__TASK REQUIREMENTS__: From the data that follows, set down exactly the lines from the one with "# Local Development" through the one with "con completado inteligente", counting both. Pictures stay out.

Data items

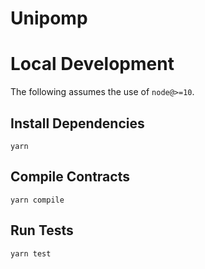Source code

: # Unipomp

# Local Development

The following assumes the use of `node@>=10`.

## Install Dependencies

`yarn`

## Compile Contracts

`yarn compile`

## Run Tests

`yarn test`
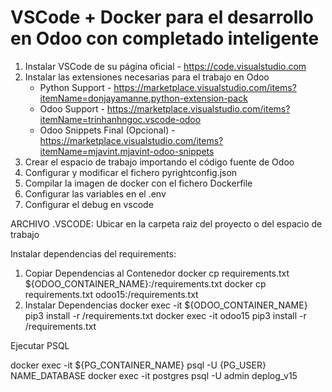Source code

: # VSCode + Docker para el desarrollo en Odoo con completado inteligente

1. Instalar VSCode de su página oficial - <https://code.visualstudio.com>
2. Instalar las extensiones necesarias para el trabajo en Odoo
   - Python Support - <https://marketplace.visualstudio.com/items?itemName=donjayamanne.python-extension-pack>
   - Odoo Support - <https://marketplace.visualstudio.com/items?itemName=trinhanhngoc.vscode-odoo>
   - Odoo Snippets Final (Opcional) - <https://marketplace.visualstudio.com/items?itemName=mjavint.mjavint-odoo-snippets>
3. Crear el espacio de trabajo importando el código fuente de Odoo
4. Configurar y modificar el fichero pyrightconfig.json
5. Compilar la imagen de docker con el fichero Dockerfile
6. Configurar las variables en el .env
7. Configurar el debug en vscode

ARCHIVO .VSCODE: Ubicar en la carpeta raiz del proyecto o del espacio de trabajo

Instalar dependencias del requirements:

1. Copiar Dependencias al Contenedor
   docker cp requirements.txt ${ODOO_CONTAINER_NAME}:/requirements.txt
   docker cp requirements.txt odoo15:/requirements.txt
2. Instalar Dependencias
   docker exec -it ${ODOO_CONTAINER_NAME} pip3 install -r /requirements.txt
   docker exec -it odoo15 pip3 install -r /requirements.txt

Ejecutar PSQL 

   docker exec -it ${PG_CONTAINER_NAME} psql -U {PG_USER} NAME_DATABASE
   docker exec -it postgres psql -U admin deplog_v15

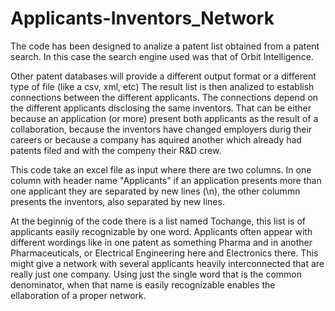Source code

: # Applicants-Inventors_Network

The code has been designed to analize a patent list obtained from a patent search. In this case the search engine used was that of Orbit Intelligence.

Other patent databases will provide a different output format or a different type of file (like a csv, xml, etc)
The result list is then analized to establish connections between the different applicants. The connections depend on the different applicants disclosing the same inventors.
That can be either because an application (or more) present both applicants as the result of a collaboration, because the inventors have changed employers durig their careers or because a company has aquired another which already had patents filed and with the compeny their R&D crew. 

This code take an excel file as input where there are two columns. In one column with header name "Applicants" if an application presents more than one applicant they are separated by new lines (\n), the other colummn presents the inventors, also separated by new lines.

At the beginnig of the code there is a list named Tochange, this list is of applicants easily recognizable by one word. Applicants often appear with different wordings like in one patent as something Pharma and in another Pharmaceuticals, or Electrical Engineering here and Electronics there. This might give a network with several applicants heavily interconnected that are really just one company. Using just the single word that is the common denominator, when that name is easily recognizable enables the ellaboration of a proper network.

__SOLUTION__:
# Local Development

The following assumes the use of `node@>=10`.

## Install Dependencies

`yarn`

## Compile Contracts

`yarn compile`

## Run Tests

`yarn test`
Source code

: # VSCode + Docker para el desarrollo en Odoo con completado inteligente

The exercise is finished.